When the nurse assesses the incision of a client two days after surgery, a shiny, pink, open area is noted with the underlying bowel visible. Which of these actions should the nurse take FIRST?
- A. Cover the open area with sterile gauze soaked in normal saline.
- B. Reapply a sterile dressing after cleaning the incision with peroxide.
- C. Pack the opened area with sterile 3/4-inch gauze soaked in normal saline.
- D. Apply Neosporin ointment and cover the incision with Tegaderm dressing.
Correct Answer: A
Rationale: Strategy: All answers are implementation. Determine the outcome of each answer. Is it desired? (1) correct-evisceration is treated immediately by application of sterile gauze soaked in sterile normal saline, followed by notification of physician (2) not correct response to this complication (3) not correct response to this complication (4) not correct response to this complication
A client in labor is receiving magnesium sulfate IV.
Which assessment is MOST important to give during report to the nurse on the next shift?
- A. Respiratory rate changed from 13/min to 15/min.
- B. Increase in anxiety and hyperactivity.
- C. Presence of nausea and refusal to take clear liquids.
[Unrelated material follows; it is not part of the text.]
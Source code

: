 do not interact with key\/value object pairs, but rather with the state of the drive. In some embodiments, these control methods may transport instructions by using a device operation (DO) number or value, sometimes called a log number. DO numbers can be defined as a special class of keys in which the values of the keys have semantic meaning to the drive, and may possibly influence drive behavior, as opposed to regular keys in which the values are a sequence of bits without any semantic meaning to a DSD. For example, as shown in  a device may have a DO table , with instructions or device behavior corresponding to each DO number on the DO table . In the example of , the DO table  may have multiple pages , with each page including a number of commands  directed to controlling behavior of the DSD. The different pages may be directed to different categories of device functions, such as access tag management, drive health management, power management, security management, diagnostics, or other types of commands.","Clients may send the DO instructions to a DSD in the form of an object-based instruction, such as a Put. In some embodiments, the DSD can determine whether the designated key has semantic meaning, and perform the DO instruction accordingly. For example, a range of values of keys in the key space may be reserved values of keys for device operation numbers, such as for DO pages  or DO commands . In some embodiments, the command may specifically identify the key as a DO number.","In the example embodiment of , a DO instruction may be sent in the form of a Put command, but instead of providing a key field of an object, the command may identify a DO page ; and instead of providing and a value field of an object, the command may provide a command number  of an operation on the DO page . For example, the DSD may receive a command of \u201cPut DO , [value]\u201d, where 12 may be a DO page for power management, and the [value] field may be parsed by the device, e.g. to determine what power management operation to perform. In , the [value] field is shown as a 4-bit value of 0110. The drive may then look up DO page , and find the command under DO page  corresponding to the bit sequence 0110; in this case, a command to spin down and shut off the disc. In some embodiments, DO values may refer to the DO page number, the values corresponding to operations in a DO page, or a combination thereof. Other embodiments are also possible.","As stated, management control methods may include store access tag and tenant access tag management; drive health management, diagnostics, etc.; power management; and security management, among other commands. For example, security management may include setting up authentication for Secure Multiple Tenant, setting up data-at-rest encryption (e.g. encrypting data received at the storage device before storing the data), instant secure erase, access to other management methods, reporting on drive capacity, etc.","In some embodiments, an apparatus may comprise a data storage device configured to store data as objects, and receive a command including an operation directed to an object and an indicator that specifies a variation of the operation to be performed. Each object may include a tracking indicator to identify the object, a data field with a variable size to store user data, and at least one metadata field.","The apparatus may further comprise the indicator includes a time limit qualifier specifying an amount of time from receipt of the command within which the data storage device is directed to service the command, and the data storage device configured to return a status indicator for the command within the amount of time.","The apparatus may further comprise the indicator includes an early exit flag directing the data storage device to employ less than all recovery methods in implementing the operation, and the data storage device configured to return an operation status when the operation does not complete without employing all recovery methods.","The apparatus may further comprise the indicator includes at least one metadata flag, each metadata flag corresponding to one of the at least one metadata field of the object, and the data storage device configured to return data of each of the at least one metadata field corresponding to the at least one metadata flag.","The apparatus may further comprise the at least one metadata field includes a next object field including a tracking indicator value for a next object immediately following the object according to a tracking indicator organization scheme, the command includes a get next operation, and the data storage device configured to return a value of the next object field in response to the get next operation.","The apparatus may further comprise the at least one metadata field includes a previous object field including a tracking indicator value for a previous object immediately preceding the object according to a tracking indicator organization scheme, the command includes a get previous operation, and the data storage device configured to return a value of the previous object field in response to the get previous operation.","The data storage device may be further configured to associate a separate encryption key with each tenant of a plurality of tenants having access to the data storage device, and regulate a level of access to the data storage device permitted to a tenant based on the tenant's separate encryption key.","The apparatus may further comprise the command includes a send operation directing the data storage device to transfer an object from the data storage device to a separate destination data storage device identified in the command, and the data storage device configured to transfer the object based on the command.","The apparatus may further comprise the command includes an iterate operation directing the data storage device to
- D. Urine output decreased from 60 cc/h to 40 cc/h.
Correct Answer: D
Rationale: Strategy: Determine how each answer choice relates to magnesium sulfate. (1) not a concern because the respirations are increasing (2) not relevant to the medication (3) not relevant to the medication (4) correct-magnesium sulfate is a central nervous system depressant; side effect is oliguria
An adult male calls his nurse neighbor and says he is having severe chest pain and feels as though something terrible is happening to him. He rates his pain as 10 on the 10-point scale. In addition to calling 911, what should the nurse recommend the man do now?
- A. Take an aspirin
- B. Lie flat
- C. Take some deep breaths
- D. Go to bed
Correct Answer: A
Rationale: Aspirin reduces clot formation in suspected myocardial infarction, improving outcomes, and should be taken immediately.